-- Supplied entries follows --

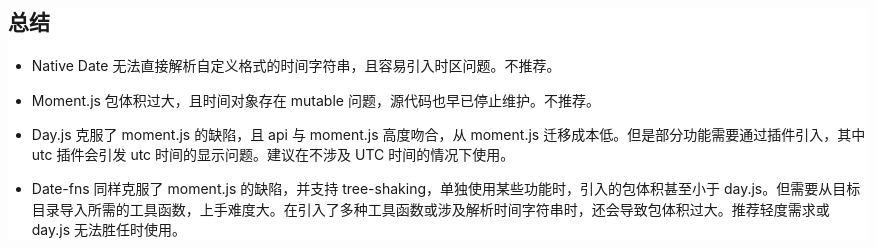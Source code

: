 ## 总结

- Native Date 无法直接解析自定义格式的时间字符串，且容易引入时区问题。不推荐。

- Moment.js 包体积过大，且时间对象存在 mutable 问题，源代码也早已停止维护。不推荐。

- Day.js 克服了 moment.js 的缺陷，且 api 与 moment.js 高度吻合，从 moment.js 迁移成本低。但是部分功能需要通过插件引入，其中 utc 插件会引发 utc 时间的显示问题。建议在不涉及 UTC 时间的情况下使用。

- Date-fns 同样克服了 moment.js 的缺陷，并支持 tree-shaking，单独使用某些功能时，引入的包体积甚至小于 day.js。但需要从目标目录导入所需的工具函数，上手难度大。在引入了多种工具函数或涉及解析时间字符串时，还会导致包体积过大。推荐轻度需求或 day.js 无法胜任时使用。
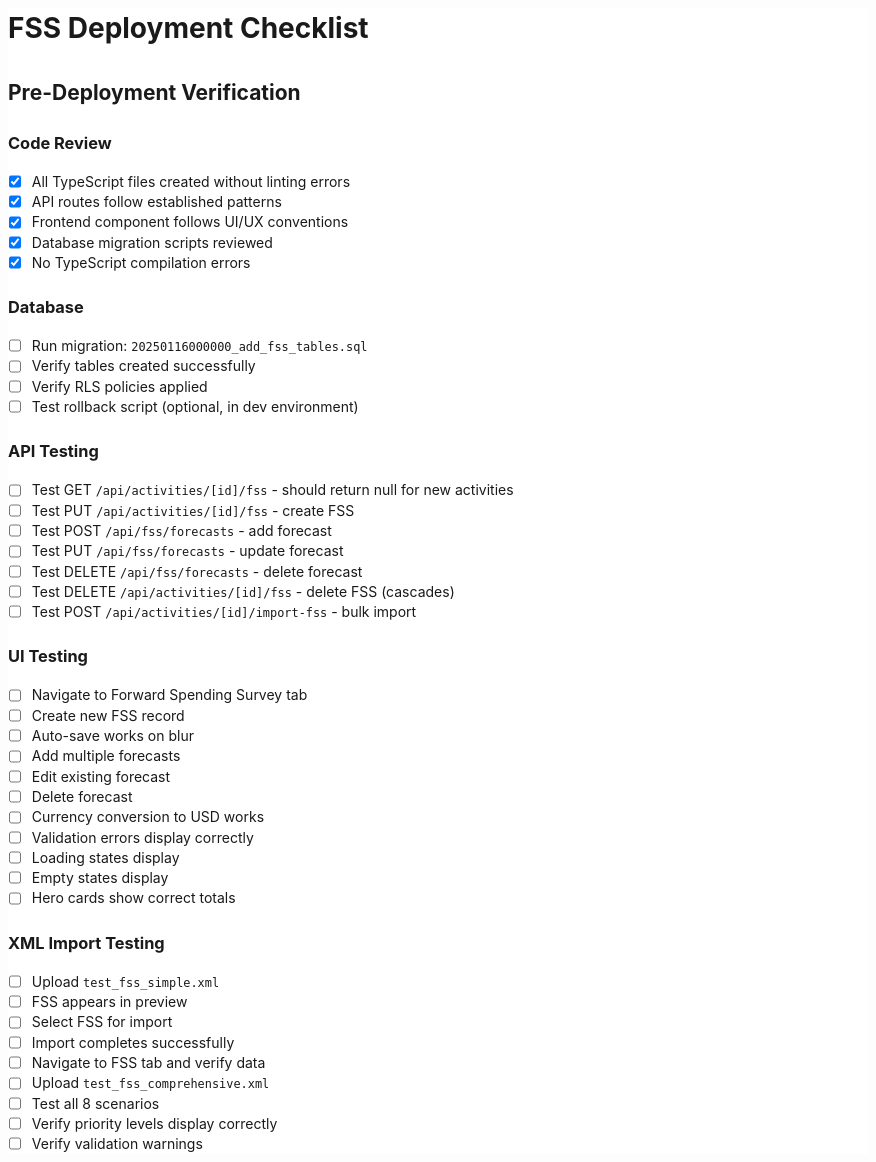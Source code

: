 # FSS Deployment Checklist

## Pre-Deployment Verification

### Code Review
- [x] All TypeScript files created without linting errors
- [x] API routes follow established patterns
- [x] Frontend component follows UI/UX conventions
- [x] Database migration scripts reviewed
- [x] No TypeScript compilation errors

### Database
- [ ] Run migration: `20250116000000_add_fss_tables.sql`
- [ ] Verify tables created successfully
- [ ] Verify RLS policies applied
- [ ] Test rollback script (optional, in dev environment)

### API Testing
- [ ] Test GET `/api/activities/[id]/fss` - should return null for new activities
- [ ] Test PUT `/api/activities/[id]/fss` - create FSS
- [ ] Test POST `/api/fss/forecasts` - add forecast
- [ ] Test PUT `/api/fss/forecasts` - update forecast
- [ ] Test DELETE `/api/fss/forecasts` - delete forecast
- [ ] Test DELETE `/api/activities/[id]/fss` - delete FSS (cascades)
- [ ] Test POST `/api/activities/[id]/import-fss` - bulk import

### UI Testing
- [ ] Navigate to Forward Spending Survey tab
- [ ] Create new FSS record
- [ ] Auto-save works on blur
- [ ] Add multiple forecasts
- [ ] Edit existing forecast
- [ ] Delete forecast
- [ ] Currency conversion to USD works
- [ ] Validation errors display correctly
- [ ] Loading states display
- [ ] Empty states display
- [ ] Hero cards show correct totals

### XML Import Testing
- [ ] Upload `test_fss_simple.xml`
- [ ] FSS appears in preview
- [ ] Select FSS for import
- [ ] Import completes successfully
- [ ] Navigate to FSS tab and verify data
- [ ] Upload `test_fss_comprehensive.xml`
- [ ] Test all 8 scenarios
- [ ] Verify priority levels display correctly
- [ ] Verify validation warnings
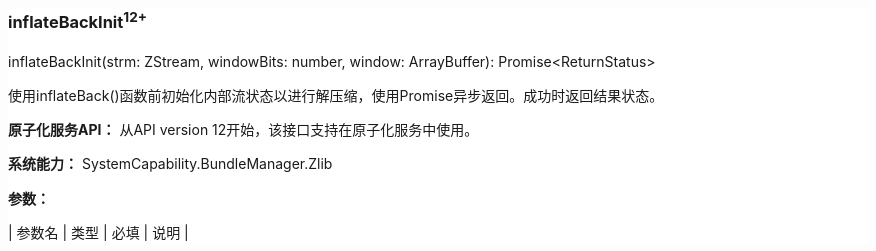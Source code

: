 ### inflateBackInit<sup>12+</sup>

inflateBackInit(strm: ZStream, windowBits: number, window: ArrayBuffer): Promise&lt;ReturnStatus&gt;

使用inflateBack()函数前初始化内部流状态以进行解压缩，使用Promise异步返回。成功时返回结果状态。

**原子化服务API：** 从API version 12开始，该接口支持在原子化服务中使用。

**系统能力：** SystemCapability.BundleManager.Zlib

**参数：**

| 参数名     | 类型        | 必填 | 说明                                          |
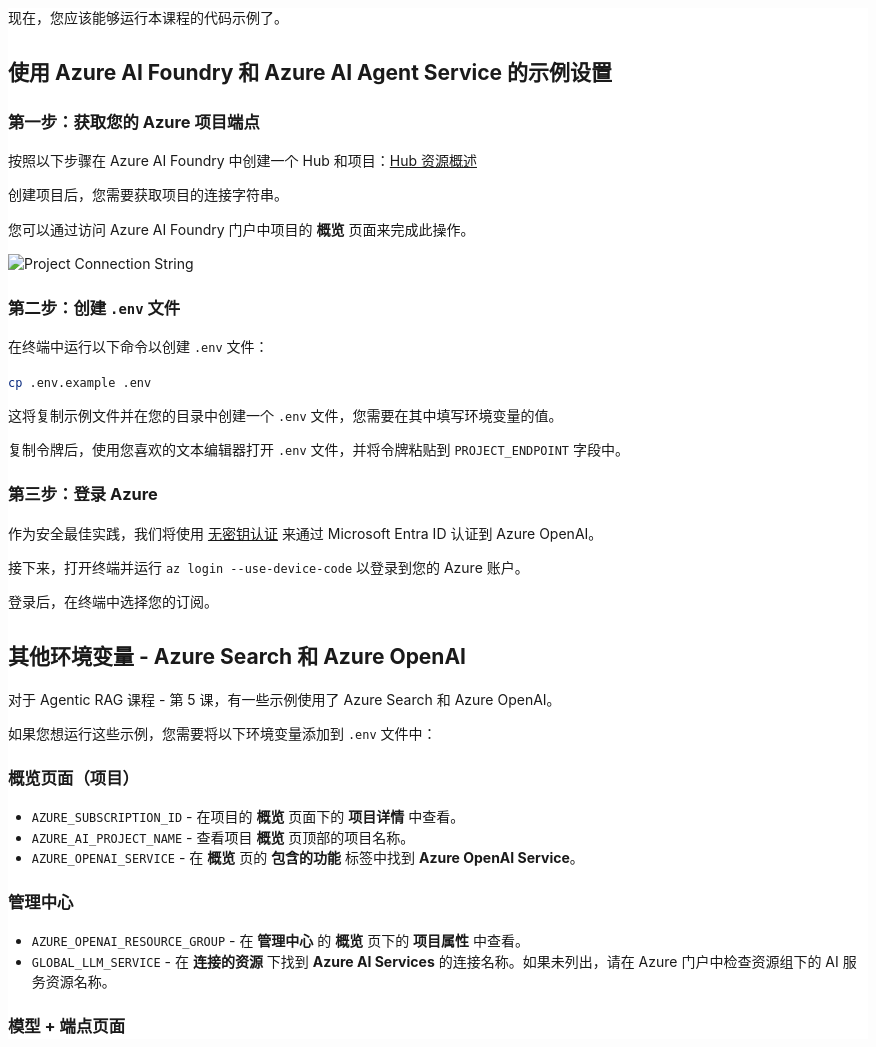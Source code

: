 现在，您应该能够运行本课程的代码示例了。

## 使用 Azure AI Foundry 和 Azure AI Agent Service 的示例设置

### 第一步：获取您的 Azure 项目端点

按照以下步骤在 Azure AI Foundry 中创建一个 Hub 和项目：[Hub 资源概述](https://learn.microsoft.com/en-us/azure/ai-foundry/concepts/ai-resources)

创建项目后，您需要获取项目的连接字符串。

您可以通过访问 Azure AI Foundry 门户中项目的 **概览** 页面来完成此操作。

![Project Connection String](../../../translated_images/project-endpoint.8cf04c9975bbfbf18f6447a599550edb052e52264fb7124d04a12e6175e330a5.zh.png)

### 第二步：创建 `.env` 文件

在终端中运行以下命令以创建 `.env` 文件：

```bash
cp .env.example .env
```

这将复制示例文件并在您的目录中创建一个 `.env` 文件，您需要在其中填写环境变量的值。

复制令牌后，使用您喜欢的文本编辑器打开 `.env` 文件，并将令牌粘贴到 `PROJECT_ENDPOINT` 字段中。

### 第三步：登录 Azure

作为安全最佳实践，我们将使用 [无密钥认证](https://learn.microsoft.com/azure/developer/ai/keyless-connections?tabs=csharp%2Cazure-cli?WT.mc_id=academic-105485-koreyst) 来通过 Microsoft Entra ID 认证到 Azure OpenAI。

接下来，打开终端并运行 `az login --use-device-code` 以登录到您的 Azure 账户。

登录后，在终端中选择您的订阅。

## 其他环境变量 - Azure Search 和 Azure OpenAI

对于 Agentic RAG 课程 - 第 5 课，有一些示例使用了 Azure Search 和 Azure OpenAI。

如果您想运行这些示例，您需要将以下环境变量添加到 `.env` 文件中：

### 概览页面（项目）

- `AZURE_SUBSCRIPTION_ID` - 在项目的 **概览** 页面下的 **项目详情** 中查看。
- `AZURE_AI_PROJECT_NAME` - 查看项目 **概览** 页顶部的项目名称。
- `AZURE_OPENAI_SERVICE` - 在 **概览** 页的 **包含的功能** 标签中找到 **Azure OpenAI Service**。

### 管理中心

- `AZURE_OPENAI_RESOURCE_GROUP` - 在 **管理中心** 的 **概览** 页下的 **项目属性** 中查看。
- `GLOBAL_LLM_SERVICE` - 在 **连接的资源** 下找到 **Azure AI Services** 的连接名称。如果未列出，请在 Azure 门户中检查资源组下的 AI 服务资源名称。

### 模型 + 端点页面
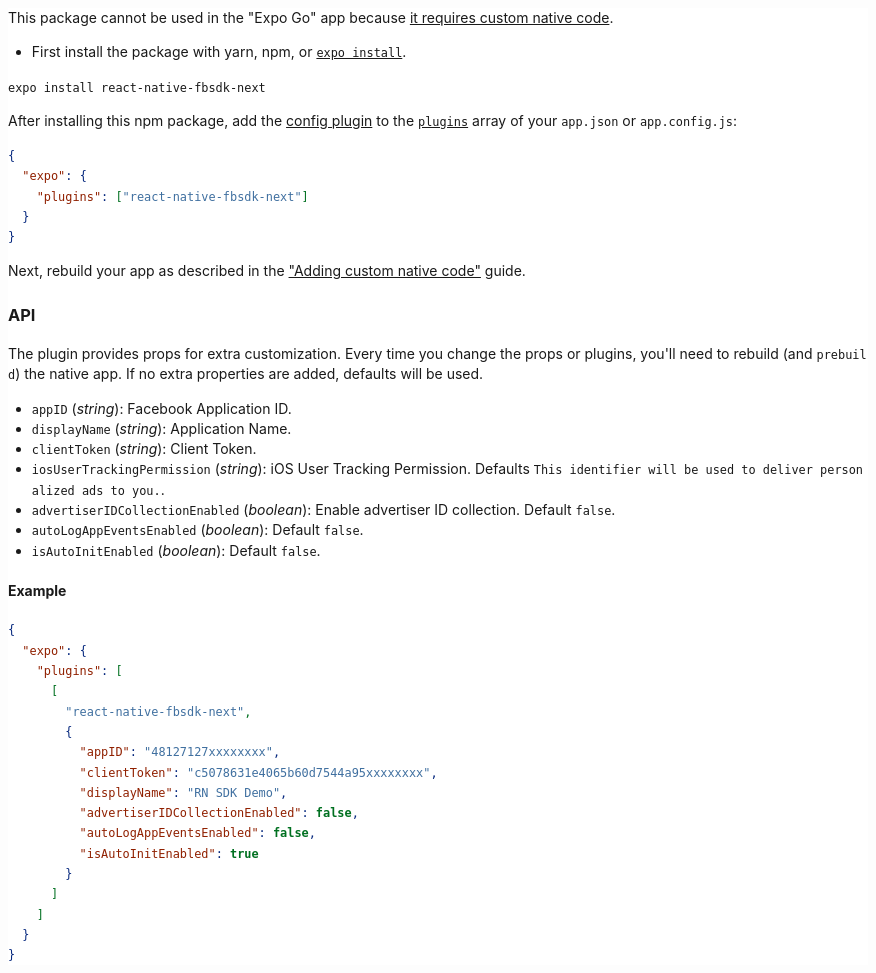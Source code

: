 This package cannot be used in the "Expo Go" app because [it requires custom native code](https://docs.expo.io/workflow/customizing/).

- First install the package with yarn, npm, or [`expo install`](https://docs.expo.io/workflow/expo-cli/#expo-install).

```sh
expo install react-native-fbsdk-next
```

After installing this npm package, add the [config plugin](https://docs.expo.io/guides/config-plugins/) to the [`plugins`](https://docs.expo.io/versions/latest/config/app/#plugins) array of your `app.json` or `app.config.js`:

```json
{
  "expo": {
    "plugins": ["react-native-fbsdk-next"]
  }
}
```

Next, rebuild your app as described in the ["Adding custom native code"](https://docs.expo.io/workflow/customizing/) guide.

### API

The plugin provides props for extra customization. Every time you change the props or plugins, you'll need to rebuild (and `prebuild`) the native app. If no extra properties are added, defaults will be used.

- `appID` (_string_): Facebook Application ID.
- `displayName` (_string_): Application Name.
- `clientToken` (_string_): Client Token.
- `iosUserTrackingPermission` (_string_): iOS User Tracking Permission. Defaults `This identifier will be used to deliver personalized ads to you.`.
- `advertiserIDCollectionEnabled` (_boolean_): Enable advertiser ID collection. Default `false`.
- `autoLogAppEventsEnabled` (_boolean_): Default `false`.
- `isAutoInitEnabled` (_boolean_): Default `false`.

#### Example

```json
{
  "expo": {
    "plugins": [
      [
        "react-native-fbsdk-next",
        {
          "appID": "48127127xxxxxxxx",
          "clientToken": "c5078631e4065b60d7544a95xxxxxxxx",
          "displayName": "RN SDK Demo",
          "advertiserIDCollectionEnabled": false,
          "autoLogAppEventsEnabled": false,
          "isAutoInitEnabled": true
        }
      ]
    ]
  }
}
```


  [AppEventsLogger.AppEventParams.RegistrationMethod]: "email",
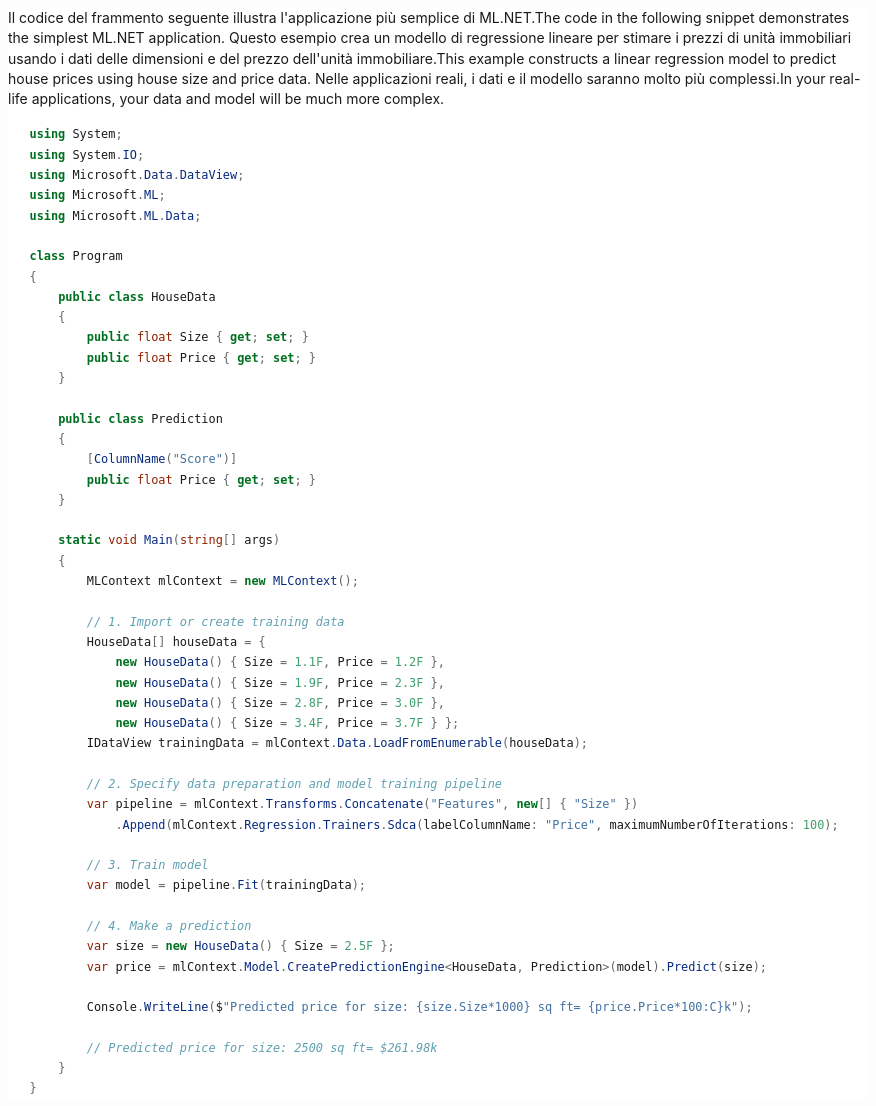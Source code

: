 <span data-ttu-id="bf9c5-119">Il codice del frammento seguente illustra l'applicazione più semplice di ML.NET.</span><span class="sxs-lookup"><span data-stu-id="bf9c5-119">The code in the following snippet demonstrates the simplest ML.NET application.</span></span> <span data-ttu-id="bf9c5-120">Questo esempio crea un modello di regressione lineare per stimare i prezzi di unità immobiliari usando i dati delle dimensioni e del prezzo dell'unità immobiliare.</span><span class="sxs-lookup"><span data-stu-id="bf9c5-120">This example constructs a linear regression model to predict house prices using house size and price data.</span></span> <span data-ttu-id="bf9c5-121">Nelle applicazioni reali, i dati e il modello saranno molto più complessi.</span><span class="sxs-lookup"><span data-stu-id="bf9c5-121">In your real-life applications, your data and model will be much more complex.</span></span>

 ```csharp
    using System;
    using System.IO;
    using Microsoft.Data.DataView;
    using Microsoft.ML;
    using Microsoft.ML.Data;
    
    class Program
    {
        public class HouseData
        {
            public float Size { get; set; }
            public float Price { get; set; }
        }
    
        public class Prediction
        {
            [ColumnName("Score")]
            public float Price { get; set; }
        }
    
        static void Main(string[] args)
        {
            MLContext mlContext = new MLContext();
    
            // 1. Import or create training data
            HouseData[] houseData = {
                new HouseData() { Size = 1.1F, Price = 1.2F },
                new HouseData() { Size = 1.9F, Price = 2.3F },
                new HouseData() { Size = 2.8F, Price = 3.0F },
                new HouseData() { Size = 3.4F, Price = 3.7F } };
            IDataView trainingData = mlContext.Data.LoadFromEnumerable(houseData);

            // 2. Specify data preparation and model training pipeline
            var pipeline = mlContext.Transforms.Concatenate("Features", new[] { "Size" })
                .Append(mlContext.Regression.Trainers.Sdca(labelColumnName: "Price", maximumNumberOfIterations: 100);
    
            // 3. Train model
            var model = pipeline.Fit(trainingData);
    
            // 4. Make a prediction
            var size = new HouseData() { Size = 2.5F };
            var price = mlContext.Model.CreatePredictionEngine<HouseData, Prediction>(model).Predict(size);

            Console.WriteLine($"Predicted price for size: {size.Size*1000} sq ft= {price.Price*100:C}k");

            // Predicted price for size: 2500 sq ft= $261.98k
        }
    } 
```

-- Supplied entries concluded --

What you should return is the exact text of every line from the top of the entries through the line with "- [x] API routes follow established patterns", pictures removed.

* _Exercise output_
Source code

: ## 总结

- Native Date 无法直接解析自定义格式的时间字符串，且容易引入时区问题。不推荐。

- Moment.js 包体积过大，且时间对象存在 mutable 问题，源代码也早已停止维护。不推荐。

- Day.js 克服了 moment.js 的缺陷，且 api 与 moment.js 高度吻合，从 moment.js 迁移成本低。但是部分功能需要通过插件引入，其中 utc 插件会引发 utc 时间的显示问题。建议在不涉及 UTC 时间的情况下使用。

- Date-fns 同样克服了 moment.js 的缺陷，并支持 tree-shaking，单独使用某些功能时，引入的包体积甚至小于 day.js。但需要从目标目录导入所需的工具函数，上手难度大。在引入了多种工具函数或涉及解析时间字符串时，还会导致包体积过大。推荐轻度需求或 day.js 无法胜任时使用。
Source code

: # FSS Deployment Checklist

## Pre-Deployment Verification

### Code Review
- [x] All TypeScript files created without linting errors
- [x] API routes follow established patterns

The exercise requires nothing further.